### What is needed
An exact copy of the records below is required, and it must contain no pictures.
Data to examine: Begin
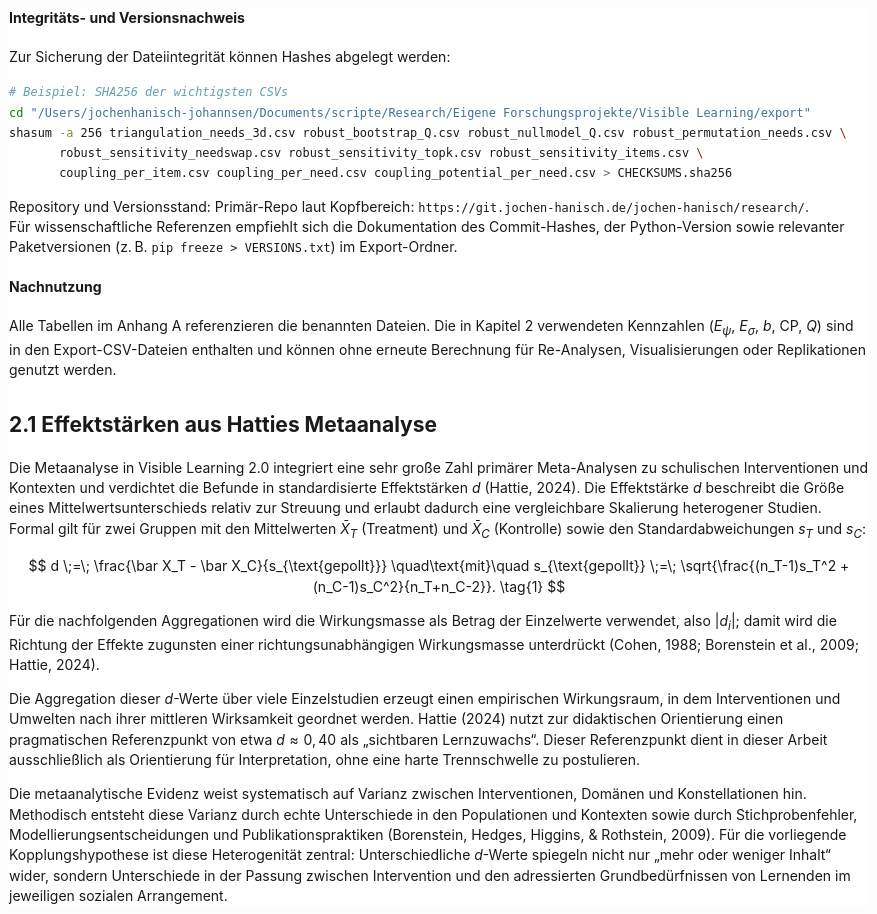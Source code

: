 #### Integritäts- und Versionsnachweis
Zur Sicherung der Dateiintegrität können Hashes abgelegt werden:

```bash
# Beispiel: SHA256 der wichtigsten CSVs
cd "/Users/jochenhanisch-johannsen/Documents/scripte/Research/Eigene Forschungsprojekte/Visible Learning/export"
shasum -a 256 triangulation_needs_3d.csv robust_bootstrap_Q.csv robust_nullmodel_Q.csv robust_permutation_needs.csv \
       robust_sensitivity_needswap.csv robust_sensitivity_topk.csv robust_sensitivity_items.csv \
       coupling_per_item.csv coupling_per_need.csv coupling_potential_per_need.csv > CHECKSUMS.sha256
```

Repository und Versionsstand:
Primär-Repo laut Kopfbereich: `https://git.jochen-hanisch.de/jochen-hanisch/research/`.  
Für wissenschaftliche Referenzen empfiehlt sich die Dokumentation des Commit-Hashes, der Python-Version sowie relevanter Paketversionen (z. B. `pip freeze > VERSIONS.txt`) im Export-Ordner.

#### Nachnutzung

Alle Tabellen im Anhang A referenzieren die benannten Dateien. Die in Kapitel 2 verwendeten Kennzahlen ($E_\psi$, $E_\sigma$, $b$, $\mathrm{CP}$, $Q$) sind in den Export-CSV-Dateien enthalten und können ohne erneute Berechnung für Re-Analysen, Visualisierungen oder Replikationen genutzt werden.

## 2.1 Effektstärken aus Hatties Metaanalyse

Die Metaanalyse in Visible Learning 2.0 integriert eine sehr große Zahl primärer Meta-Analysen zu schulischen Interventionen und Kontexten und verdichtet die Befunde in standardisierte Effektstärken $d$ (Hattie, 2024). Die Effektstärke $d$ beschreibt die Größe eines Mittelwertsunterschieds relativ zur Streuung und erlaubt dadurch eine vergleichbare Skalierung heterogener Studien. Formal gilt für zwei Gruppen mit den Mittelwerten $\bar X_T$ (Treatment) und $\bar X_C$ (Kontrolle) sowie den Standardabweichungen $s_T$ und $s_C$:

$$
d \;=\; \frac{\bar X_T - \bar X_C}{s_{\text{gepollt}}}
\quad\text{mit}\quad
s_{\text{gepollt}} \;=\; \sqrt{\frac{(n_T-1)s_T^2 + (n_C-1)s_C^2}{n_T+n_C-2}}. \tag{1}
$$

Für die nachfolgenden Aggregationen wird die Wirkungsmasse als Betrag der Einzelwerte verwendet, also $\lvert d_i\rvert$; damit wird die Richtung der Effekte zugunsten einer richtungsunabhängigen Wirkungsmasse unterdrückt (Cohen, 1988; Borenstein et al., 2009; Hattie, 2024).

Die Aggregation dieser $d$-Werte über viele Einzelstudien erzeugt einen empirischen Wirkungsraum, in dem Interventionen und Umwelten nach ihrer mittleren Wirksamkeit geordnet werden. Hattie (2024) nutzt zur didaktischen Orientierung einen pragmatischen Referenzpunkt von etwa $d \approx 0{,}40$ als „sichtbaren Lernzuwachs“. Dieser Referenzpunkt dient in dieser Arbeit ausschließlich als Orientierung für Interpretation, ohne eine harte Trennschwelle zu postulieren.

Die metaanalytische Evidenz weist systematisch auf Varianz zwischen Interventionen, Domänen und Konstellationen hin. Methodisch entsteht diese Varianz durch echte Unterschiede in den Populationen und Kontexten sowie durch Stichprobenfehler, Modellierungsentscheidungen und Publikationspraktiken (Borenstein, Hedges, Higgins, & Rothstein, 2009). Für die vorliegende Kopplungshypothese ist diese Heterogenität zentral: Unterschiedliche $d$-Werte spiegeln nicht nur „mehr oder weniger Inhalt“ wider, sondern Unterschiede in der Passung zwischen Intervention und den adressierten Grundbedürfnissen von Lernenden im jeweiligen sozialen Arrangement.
Data to examine: End
### Expected output
Source code

: #### Integritäts- und Versionsnachweis
Zur Sicherung der Dateiintegrität können Hashes abgelegt werden:

```bash
# Beispiel: SHA256 der wichtigsten CSVs
cd "/Users/jochenhanisch-johannsen/Documents/scripte/Research/Eigene Forschungsprojekte/Visible Learning/export"
shasum -a 256 triangulation_needs_3d.csv robust_bootstrap_Q.csv robust_nullmodel_Q.csv robust_permutation_needs.csv \
       robust_sensitivity_needswap.csv robust_sensitivity_topk.csv robust_sensitivity_items.csv \
       coupling_per_item.csv coupling_per_need.csv coupling_potential_per_need.csv > CHECKSUMS.sha256
```

Repository und Versionsstand:
Primär-Repo laut Kopfbereich: `https://git.jochen-hanisch.de/jochen-hanisch/research/`.  
Für wissenschaftliche Referenzen empfiehlt sich die Dokumentation des Commit-Hashes, der Python-Version sowie relevanter Paketversionen (z. B. `pip freeze > VERSIONS.txt`) im Export-Ordner.

#### Nachnutzung

Alle Tabellen im Anhang A referenzieren die benannten Dateien. Die in Kapitel 2 verwendeten Kennzahlen ($E_\psi$, $E_\sigma$, $b$, $\mathrm{CP}$, $Q$) sind in den Export-CSV-Dateien enthalten und können ohne erneute Berechnung für Re-Analysen, Visualisierungen oder Replikationen genutzt werden.

## 2.1 Effektstärken aus Hatties Metaanalyse

Die Metaanalyse in Visible Learning 2.0 integriert eine sehr große Zahl primärer Meta-Analysen zu schulischen Interventionen und Kontexten und verdichtet die Befunde in standardisierte Effektstärken $d$ (Hattie, 2024). Die Effektstärke $d$ beschreibt die Größe eines Mittelwertsunterschieds relativ zur Streuung und erlaubt dadurch eine vergleichbare Skalierung heterogener Studien. Formal gilt für zwei Gruppen mit den Mittelwerten $\bar X_T$ (Treatment) und $\bar X_C$ (Kontrolle) sowie den Standardabweichungen $s_T$ und $s_C$:

$$
d \;=\; \frac{\bar X_T - \bar X_C}{s_{\text{gepollt}}}
\quad\text{mit}\quad
s_{\text{gepollt}} \;=\; \sqrt{\frac{(n_T-1)s_T^2 + (n_C-1)s_C^2}{n_T+n_C-2}}. \tag{1}
$$

Für die nachfolgenden Aggregationen wird die Wirkungsmasse als Betrag der Einzelwerte verwendet, also $\lvert d_i\rvert$; damit wird die Richtung der Effekte zugunsten einer richtungsunabhängigen Wirkungsmasse unterdrückt (Cohen, 1988; Borenstein et al., 2009; Hattie, 2024).

Die Aggregation dieser $d$-Werte über viele Einzelstudien erzeugt einen empirischen Wirkungsraum, in dem Interventionen und Umwelten nach ihrer mittleren Wirksamkeit geordnet werden. Hattie (2024) nutzt zur didaktischen Orientierung einen pragmatischen Referenzpunkt von etwa $d \approx 0{,}40$ als „sichtbaren Lernzuwachs“. Dieser Referenzpunkt dient in dieser Arbeit ausschließlich als Orientierung für Interpretation, ohne eine harte Trennschwelle zu postulieren.

Die metaanalytische Evidenz weist systematisch auf Varianz zwischen Interventionen, Domänen und Konstellationen hin. Methodisch entsteht diese Varianz durch echte Unterschiede in den Populationen und Kontexten sowie durch Stichprobenfehler, Modellierungsentscheidungen und Publikationspraktiken (Borenstein, Hedges, Higgins, & Rothstein, 2009). Für die vorliegende Kopplungshypothese ist diese Heterogenität zentral: Unterschiedliche $d$-Werte spiegeln nicht nur „mehr oder weniger Inhalt“ wider, sondern Unterschiede in der Passung zwischen Intervention und den adressierten Grundbedürfnissen von Lernenden im jeweiligen sozialen Arrangement.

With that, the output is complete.